[[ Supplied data open ]]

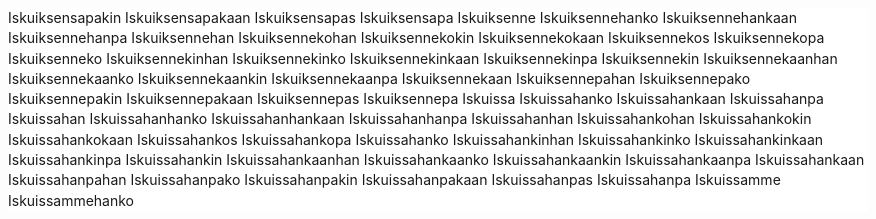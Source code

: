 Iskuiksensapakin
Iskuiksensapakaan
Iskuiksensapas
Iskuiksensapa
Iskuiksenne
Iskuiksennehanko
Iskuiksennehankaan
Iskuiksennehanpa
Iskuiksennehan
Iskuiksennekohan
Iskuiksennekokin
Iskuiksennekokaan
Iskuiksennekos
Iskuiksennekopa
Iskuiksenneko
Iskuiksennekinhan
Iskuiksennekinko
Iskuiksennekinkaan
Iskuiksennekinpa
Iskuiksennekin
Iskuiksennekaanhan
Iskuiksennekaanko
Iskuiksennekaankin
Iskuiksennekaanpa
Iskuiksennekaan
Iskuiksennepahan
Iskuiksennepako
Iskuiksennepakin
Iskuiksennepakaan
Iskuiksennepas
Iskuiksennepa
Iskuissa
Iskuissahanko
Iskuissahankaan
Iskuissahanpa
Iskuissahan
Iskuissahanhanko
Iskuissahanhankaan
Iskuissahanhanpa
Iskuissahanhan
Iskuissahankohan
Iskuissahankokin
Iskuissahankokaan
Iskuissahankos
Iskuissahankopa
Iskuissahanko
Iskuissahankinhan
Iskuissahankinko
Iskuissahankinkaan
Iskuissahankinpa
Iskuissahankin
Iskuissahankaanhan
Iskuissahankaanko
Iskuissahankaankin
Iskuissahankaanpa
Iskuissahankaan
Iskuissahanpahan
Iskuissahanpako
Iskuissahanpakin
Iskuissahanpakaan
Iskuissahanpas
Iskuissahanpa
Iskuissamme
Iskuissammehanko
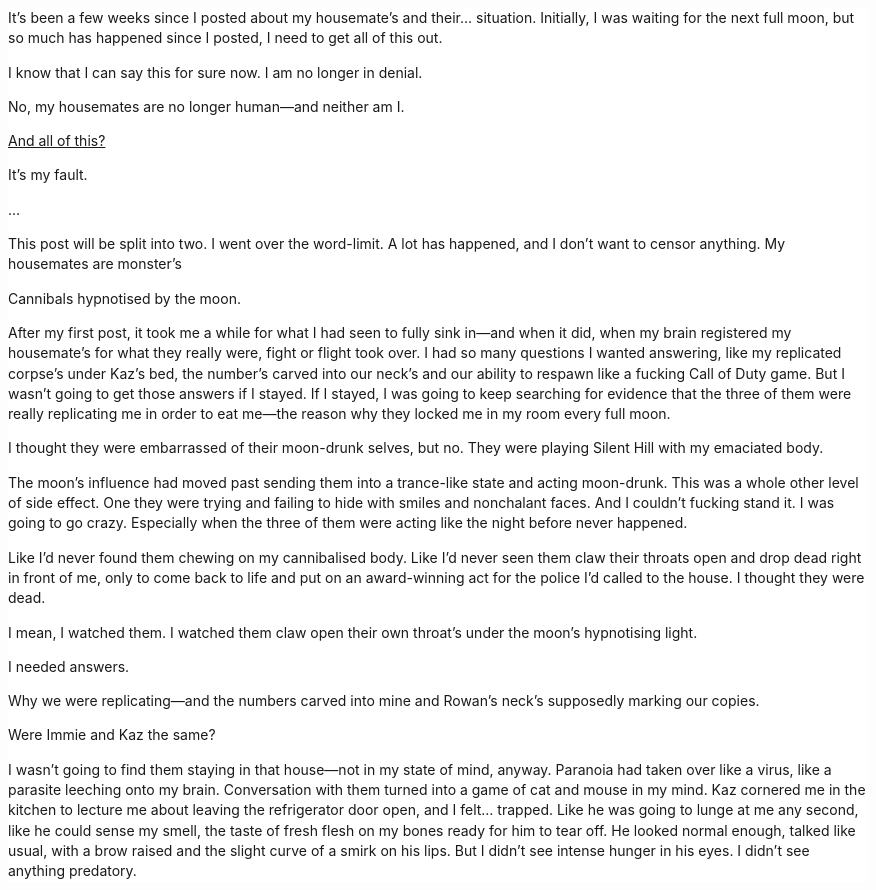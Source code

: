 It’s been a few weeks since I posted about my housemate’s and their… situation. Initially, I was waiting for the next full moon, but so much has happened since I posted, I need to get all of this out.

I know that I can say this for sure now. I am no longer in denial.

No, my housemates are no longer human—and neither am I.

[And all of this?](https://www.reddit.com/r/nosleep/comments/wp640i/every_full_moon_my_housemates_insist_i_stay_in_my/) 

It’s my fault.


…


This post will be split into two. I went over the word-limit. A lot has happened, and I don’t want to censor anything. My housemates are monster’s

Cannibals hypnotised by the moon.

After my first post, it took me a while for what I had seen to fully sink in—and when it did, when my brain registered my housemate’s for what they really were, fight or flight took over. I had so many questions I wanted answering, like my replicated corpse’s under Kaz’s bed, the number’s carved into our neck’s and our ability to respawn like a fucking Call of Duty game. But I wasn’t going to get those answers if I stayed. If I stayed, I was going to keep searching for evidence that the three of them were really replicating me in order to eat me—the reason why they locked me in my room every full moon.

I thought they were embarrassed of their moon-drunk selves, but no. They were playing Silent Hill with my emaciated body. 

The moon’s influence had moved past sending them into a trance-like state and acting moon-drunk. This was a whole other level of side effect. One they were trying and failing to hide with smiles and nonchalant faces. And I couldn’t fucking stand it. I was going to go crazy. Especially when the three of them were acting like the night before never happened. 

Like I’d never found them chewing on my cannibalised body. Like I’d never seen them claw their throats open and drop dead right in front of me, only to come back to life and put on an award-winning act for the police I’d called to the house. I thought they were dead. 

I mean, I watched them. I watched them claw open their own throat’s under the moon’s hypnotising light. 

I needed answers.

Why we were replicating—and the numbers carved into mine and Rowan’s neck’s supposedly marking our copies.

Were Immie and Kaz the same?

I wasn’t going to find them staying in that house—not in my state of mind, anyway. Paranoia had taken over like a virus, like a parasite leeching onto my brain. Conversation with them turned into a game of cat and mouse in my mind. Kaz cornered me in the kitchen to lecture me about leaving the refrigerator door open, and I felt… trapped. Like he was going to lunge at me any second, like he could sense my smell, the taste of fresh flesh on my bones ready for him to tear off. He looked normal enough, talked like usual, with a brow raised and the slight curve of a smirk on his lips. But I didn’t see intense hunger in his eyes. I didn’t see anything predatory. 
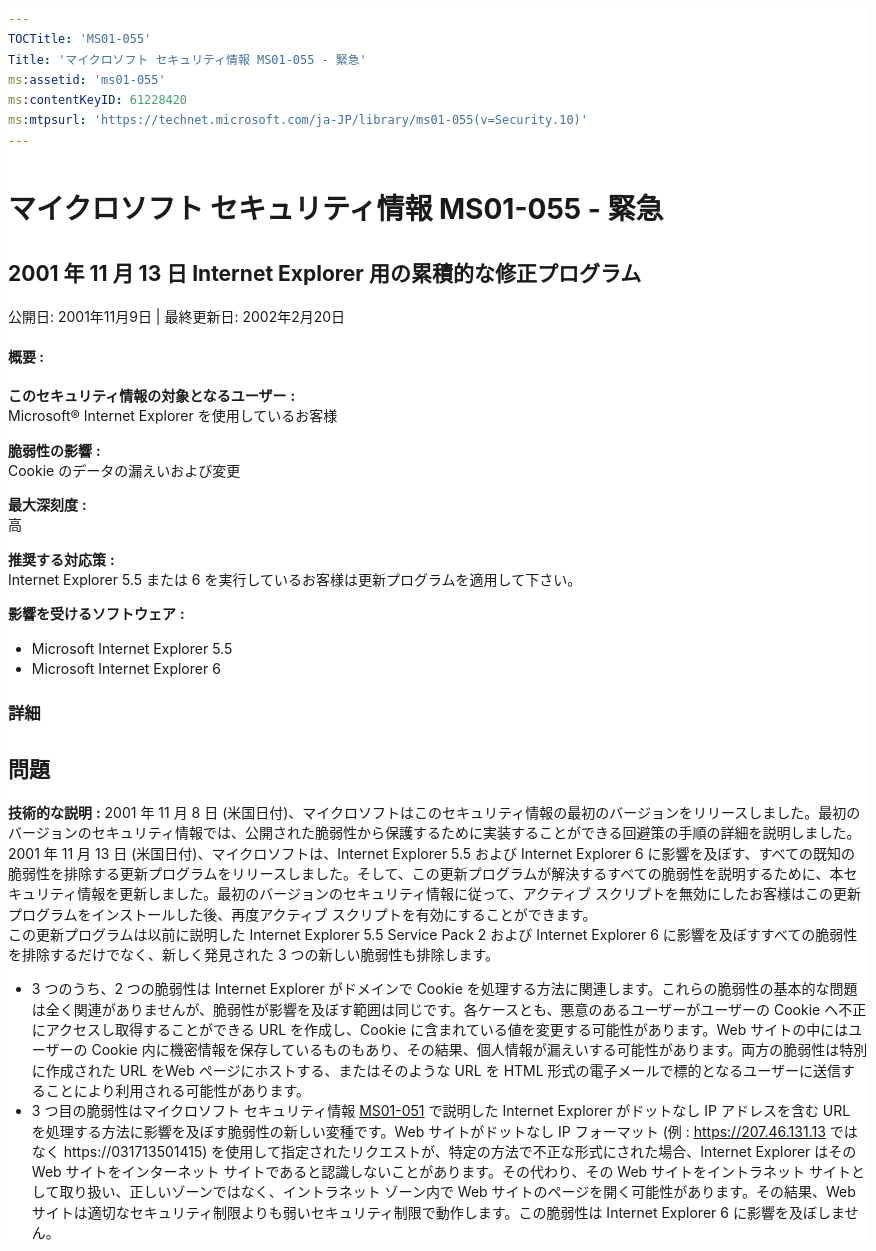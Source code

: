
 ```yaml
---
TOCTitle: 'MS01-055'
Title: 'マイクロソフト セキュリティ情報 MS01-055 - 緊急'
ms:assetid: 'ms01-055'
ms:contentKeyID: 61228420
ms:mtpsurl: 'https://technet.microsoft.com/ja-JP/library/ms01-055(v=Security.10)'
---
```



マイクロソフト セキュリティ情報 MS01-055 - 緊急
===============================================

2001 年 11 月 13 日 Internet Explorer 用の累積的な修正プログラム
----------------------------------------------------------------

公開日: 2001年11月9日 | 最終更新日: 2002年2月20日

#### 概要 :

**このセキュリティ情報の対象となるユーザー** **:**  
Microsoft® Internet Explorer を使用しているお客様

**脆弱性の影響** **:**  
Cookie のデータの漏えいおよび変更

**最大深刻度** **:**  
高

**推奨する対応策** **:**  
Internet Explorer 5.5 または 6 を実行しているお客様は更新プログラムを適用して下さい。

**影響を受けるソフトウェア** **:**

-   Microsoft Internet Explorer 5.5
-   Microsoft Internet Explorer 6

### 詳細

問題
----


**技術的な説明** **:**
2001 年 11 月 8 日 (米国日付)、マイクロソフトはこのセキュリティ情報の最初のバージョンをリリースしました。最初のバージョンのセキュリティ情報では、公開された脆弱性から保護するために実装することができる回避策の手順の詳細を説明しました。2001 年 11 月 13 日 (米国日付)、マイクロソフトは、Internet Explorer 5.5 および Internet Explorer 6 に影響を及ぼす、すべての既知の脆弱性を排除する更新プログラムをリリースしました。そして、この更新プログラムが解決するすべての脆弱性を説明するために、本セキュリティ情報を更新しました。最初のバージョンのセキュリティ情報に従って、アクティブ スクリプトを無効にしたお客様はこの更新プログラムをインストールした後、再度アクティブ スクリプトを有効にすることができます。  
この更新プログラムは以前に説明した Internet Explorer 5.5 Service Pack 2 および Internet Explorer 6 に影響を及ぼすすべての脆弱性を排除するだけでなく、新しく発見された 3 つの新しい脆弱性も排除します。  

-   3 つのうち、2 つの脆弱性は Internet Explorer がドメインで Cookie を処理する方法に関連します。これらの脆弱性の基本的な問題は全く関連がありませんが、脆弱性が影響を及ぼす範囲は同じです。各ケースとも、悪意のあるユーザーがユーザーの Cookie へ不正にアクセスし取得することができる URL を作成し、Cookie に含まれている値を変更する可能性があります。Web サイトの中にはユーザーの Cookie 内に機密情報を保存しているものもあり、その結果、個人情報が漏えいする可能性があります。両方の脆弱性は特別に作成された URL をWeb ページにホストする、またはそのような URL を HTML 形式の電子メールで標的となるユーザーに送信することにより利用される可能性があります。
-   3 つ目の脆弱性はマイクロソフト セキュリティ情報 [MS01-051](https://technet.microsoft.com/security/bulletin/ms01-051) で説明した Internet Explorer がドットなし IP アドレスを含む URL を処理する方法に影響を及ぼす脆弱性の新しい変種です。Web サイトがドットなし IP フォーマット (例 : https://207.46.131.13 ではなく https://031713501415) を使用して指定されたリクエストが、特定の方法で不正な形式にされた場合、Internet Explorer はその Web サイトをインターネット サイトであると認識しないことがあります。その代わり、その Web サイトをイントラネット サイトとして取り扱い、正しいゾーンではなく、イントラネット ゾーン内で Web サイトのページを開く可能性があります。その結果、Web サイトは適切なセキュリティ制限よりも弱いセキュリティ制限で動作します。この脆弱性は Internet Explorer 6 に影響を及ぼしません。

[[ Supplied data closed ]]

Required action | If a line contains the word "with", it counts; say how many such lines there are in the data above, and nothing else.

Finished exercise | 3